Data supplied below:

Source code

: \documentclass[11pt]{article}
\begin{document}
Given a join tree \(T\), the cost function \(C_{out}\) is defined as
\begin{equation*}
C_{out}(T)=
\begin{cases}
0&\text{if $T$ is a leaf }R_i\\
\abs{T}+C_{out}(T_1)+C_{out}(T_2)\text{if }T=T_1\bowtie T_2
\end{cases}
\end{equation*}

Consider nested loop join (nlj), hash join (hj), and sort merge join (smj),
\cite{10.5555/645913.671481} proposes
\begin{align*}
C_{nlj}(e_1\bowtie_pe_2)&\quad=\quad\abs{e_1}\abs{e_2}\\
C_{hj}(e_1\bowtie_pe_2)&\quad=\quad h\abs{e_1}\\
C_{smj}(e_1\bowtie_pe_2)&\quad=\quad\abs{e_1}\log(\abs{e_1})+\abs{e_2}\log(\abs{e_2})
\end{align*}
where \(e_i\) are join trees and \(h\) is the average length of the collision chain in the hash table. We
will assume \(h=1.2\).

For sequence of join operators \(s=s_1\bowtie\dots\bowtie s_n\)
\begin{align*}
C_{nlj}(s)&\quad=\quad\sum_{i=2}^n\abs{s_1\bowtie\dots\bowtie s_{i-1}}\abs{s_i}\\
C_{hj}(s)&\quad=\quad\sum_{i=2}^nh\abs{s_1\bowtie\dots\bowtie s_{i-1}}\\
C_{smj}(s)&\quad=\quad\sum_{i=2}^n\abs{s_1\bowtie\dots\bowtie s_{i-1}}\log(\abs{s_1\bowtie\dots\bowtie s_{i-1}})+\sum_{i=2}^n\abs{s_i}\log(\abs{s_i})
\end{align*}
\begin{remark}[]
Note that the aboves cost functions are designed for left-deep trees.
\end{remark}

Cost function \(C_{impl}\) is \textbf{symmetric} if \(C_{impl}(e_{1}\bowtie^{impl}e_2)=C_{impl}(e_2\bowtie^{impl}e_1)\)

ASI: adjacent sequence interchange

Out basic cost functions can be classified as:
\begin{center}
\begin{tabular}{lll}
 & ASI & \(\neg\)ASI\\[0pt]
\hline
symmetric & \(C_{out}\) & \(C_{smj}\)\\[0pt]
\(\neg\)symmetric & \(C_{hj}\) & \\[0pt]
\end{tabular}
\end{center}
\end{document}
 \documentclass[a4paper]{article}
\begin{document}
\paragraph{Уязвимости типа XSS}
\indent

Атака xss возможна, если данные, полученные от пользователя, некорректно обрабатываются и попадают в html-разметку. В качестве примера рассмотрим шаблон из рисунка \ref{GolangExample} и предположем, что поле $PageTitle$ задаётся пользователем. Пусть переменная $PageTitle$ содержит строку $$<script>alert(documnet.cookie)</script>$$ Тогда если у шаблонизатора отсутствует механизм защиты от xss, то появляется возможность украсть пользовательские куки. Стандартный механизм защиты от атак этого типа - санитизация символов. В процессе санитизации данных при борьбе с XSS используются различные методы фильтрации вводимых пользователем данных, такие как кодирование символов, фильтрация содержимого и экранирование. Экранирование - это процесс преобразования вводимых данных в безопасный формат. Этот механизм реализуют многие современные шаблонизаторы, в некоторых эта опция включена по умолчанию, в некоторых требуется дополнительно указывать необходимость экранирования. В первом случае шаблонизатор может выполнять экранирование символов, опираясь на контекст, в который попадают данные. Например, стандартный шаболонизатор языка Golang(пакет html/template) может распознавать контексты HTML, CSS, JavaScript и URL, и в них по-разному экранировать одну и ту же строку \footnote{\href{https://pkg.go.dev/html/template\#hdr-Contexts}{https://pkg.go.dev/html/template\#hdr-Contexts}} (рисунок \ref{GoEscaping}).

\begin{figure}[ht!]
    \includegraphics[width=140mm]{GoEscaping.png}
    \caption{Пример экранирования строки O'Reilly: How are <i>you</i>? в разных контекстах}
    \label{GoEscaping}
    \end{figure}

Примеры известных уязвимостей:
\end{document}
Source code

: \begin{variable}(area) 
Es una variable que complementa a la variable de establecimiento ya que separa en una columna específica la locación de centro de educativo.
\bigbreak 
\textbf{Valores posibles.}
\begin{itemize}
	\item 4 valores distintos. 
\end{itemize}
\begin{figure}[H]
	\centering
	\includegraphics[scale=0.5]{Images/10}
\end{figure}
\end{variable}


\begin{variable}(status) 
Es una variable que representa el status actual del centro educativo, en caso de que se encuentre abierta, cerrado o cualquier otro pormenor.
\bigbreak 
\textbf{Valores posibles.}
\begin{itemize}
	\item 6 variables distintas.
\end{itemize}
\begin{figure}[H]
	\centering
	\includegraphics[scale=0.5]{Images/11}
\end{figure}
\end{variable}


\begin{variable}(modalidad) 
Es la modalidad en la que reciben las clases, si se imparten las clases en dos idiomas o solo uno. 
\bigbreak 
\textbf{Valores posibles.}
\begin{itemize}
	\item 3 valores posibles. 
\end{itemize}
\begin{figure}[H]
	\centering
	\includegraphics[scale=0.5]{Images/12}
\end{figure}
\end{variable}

End of Data supplied.

● Problem
Looking at the entries above, report how many of their lines include "functions", and add nothing else.

● Final answer
2